In the view of all of my senior investigation team, the most difficult part of the RCA is getting started. This starting point is the identification of the immediate causes. Once these are in place every other step seems to follow quite easily. However, get these wrong, then the whole diagram and associated recommendations will also be incorrect.

Some of our lead investigators use the term 'Loss of Control' to help them identify the immediate causes. What they are really doing is asking themselves the question 'What were the factors, from the information that I already have, that caused control of the situation to be lost?'

If we use the sad but common example of a young person (usually a male) who is killed by crashing his car, you will find that he lost control of his vehicle by the common factors of 'lack of experience' and 'excessive speed in the prevailing conditions' - these are the immediate causes. You can apply the same approach in many situations. In one industrial investigation, I started from the position of process control being lost to help me establish the immediate causes.

Probably a better term to use than immediate cause, is 'Active Failure' as this leads you to consider what activity or activities occurred to enable the incident to happen. There always has to be an action.

Consider one of the most frequent incidents that we hear about - person hit by a falling object. We will find that we have 'the falling object or load' and 'the person standing or working under the load'. Both of these are active events without which the incident could not have occurred. Take one away and that particular incident becomes impossible.
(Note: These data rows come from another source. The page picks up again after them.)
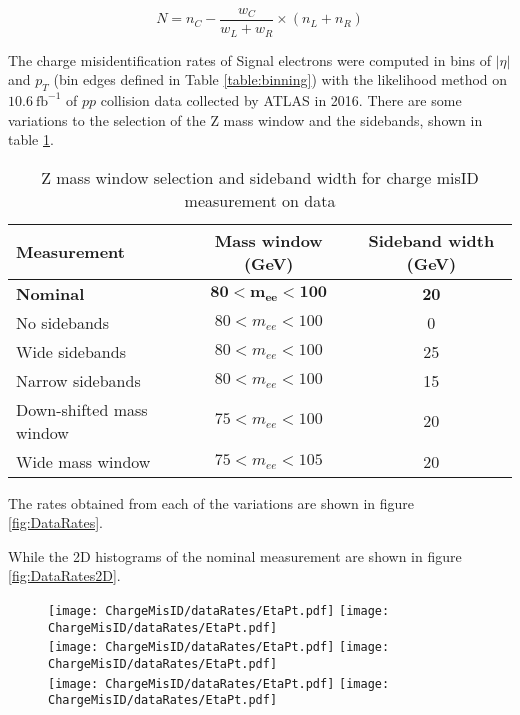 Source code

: $$N = n_C - \frac{w_C}{w_L + w_R} \times (n_L + n_R)$$

The charge misidentification rates of Signal electrons were computed in bins of $|\eta|$ and $p_T$ (bin edges defined in Table \ref{table:binning}) with the likelihood method on $10.6\  \text{fb}^{-1}$ of $pp$ collision data collected by ATLAS in 2016. There are some variations to the selection of the Z mass window and the sidebands, shown in table \ref{table:DataSelection}.

\begin{table}
\centering
\begin{tabular}{p{5cm} c c}
\textbf{Measurement} & \textbf{Mass window (GeV)} & \textbf{Sideband width (GeV)}\\
\hline
\textbf{Nominal}         & {$\mathbf{80 < m_{ee} < 100}$} & \textbf{20} \\
No sidebands             & $80 < m_{ee} < 100$            & 0           \\
Wide sidebands           & $80 < m_{ee} < 100$            & 25          \\
Narrow sidebands         & $80 < m_{ee} < 100$            & 15          \\
Down-shifted mass window & $75 < m_{ee} < 100$            & 20          \\
Wide mass window         & $75 < m_{ee} < 105$            & 20          \\
\end{tabular}
\caption{Z mass window selection and sideband width for charge misID measurement on data}
\label{table:DataSelection}
\end{table}

The rates obtained from each of the variations are shown in figure \ref{fig:DataRates}.

While the 2D histograms of the nominal measurement are shown in figure \ref{fig:DataRates2D}.

\begin{figure}[h]
\centering
\texttt{[image: ChargeMisID/dataRates/EtaPt.pdf]}
\texttt{[image: ChargeMisID/dataRates/EtaPt.pdf]}\\
\texttt{[image: ChargeMisID/dataRates/EtaPt.pdf]}
\texttt{[image: ChargeMisID/dataRates/EtaPt.pdf]}\\
\texttt{[image: ChargeMisID/dataRates/EtaPt.pdf]}
\texttt{[image: ChargeMisID/dataRates/EtaPt.pdf]}
\end{figure}

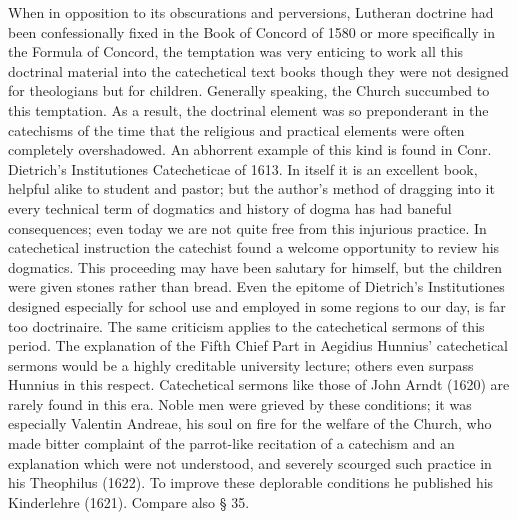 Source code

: When in opposition to its obscurations and perversions, Lutheran doctrine had been confessionally fixed in the Book of Concord of 1580 or more specifically in the Formula of Concord, the temptation was very enticing to work all this doctrinal material into the catechetical text books though they were not designed for theologians but for children. Generally speaking, the Church succumbed to this temptation. As a result, the doctrinal element was so preponderant in the catechisms of the time that the religious and practical elements were often completely overshadowed. An abhorrent example of this kind is found in Conr. Dietrich’s Institutiones Catecheticae of 1613. In itself it is an excellent book, helpful alike to student and pastor; but the author’s method of dragging into it every technical term of dogmatics and history of dogma has had baneful consequences; even today we are not quite free from this injurious practice. In catechetical instruction the catechist found a welcome opportunity to review his dogmatics. This proceeding may have been salutary for himself, but the children were given stones rather than bread. Even the epitome of Dietrich’s Institutiones designed especially for school use and employed in some regions to our day, is far too doctrinaire. The same criticism applies to the catechetical sermons of this period. The explanation of the Fifth Chief Part in Aegidius Hunnius’ catechetical sermons would be a highly creditable university lecture; others even surpass Hunnius in this respect. Catechetical sermons like those of John Arndt (1620) are rarely found in this era. Noble men were grieved by these conditions; it was especially Valentin Andreae, his soul on fire for the welfare of the Church, who made bitter complaint of the parrot-like recitation of a catechism and an explanation
which were not understood, and severely scourged such practice in his Theophilus (1622). To improve these deplorable conditions he published his Kinderlehre (1621). Compare also § 35.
Two of us were investigating an incident where a pleasure craft had an engine failure at sea. It took a lot of effort to not just focus on the engine failure and instead to consider that the real incident was the risk to life from being in a drifting boat. By focusing on the engine failure only, we omitted another crucial aspect of the incident, and that was the lack of any alternative propulsion unit on the boat. The Active Failures were then seen as 'Engine Failure' and 'Loss of Propulsion'. This enabled us to explore and illustrate what steps led to the failures and what would have prevented them occurring.

It perhaps useful to think of an RCA as a 'Logic Flow Diagram' where one step follows logically from another. Ideally your diagram should enable the reader to understand precisely what happened without reference to any other document. Of course it is necessary to have a full report, but a well presented RCA with competent recommendations can often be all that a senior manager will actually read.
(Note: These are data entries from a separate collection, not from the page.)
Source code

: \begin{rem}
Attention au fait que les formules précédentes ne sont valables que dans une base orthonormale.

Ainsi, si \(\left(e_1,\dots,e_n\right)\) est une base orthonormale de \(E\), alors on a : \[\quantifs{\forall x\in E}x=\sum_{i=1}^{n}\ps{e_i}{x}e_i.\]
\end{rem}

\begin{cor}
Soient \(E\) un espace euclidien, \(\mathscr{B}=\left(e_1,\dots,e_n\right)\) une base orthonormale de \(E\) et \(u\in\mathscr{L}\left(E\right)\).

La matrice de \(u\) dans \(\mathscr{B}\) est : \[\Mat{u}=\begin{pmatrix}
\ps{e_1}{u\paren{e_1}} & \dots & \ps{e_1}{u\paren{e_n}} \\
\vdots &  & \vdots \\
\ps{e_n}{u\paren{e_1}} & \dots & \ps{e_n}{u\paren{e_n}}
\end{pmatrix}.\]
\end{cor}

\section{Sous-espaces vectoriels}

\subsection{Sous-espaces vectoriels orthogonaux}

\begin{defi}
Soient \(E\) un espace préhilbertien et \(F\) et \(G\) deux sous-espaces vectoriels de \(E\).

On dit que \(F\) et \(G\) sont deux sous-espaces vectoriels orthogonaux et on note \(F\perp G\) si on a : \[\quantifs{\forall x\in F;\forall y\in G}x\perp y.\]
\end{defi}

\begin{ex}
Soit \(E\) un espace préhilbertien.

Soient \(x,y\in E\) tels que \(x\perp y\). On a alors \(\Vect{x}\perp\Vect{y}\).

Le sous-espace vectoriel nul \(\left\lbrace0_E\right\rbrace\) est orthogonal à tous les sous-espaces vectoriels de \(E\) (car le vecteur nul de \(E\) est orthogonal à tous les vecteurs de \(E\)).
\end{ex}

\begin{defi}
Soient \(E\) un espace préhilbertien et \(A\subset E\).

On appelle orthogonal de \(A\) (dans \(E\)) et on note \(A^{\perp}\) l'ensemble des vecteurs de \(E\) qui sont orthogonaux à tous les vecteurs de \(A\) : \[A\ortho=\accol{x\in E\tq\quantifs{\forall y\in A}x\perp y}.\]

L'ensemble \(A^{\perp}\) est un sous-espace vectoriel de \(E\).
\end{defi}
The next level down in the RCA is 'Underlying Causes'. Another way of thinking of these is that they were the 'General Conditions' that enabled the incident to occur. The causes are usually expressed as a short series of interdependent facts. Using one of the 'Active Failures' from the above boat example:
Loss of propulsion. Why? No backup engine. Why? Owner's decision. Why? Shortage of storage space for outboard engine and Weight concerns.

For anyone who has ever done factory, ship or oil rig visits, the idea of 'General Conditions' is fairly easy to understand. What you see are the indicators of how the operation is being run and hence the likelihood of it being a good, bad or safe operation, e.g. just think of the clue that poor housekeeping gives you.

Root Causes are what lie at the heart of the problem. This is what allowed the situation to arise in the first place and this will be in the areas of People and Organisation. It is here that the actions, or more often inactions, that led to the 'General Conditions' can be found. It is these Root Causes and General Conditions that enabled the incident to occur. Returning to the failed propulsion in the pleasure boat example, the Root Cause was that the owner valued speed, space and performance above safety at sea.

Some words of warning. Do be rigorous in identifying the 'Root Cause'. Everything can come down to management, but try to be specific. Also don't be seduced into thinking that because you have identified the technical failures you have found the 'Root Cause'; you haven't. Please recognise that this must be somewhere in the People and Organisational sectors.

As in all parts of the investigation do your preparatory work on paper by using 'Stickies' or 'Post its' before entering it in the computer as this will enable sharing and discussion with your team. This is an essential component in any investigation and subsequent analysis.

The final step is to write the recommendations or S.M.A.R.T. Actions and these should be tied back to specific facts on the RCA. For those of you using our 'Investigator 3' software there is a specific number-tagging element that links the RCA to the recommendations in the final report.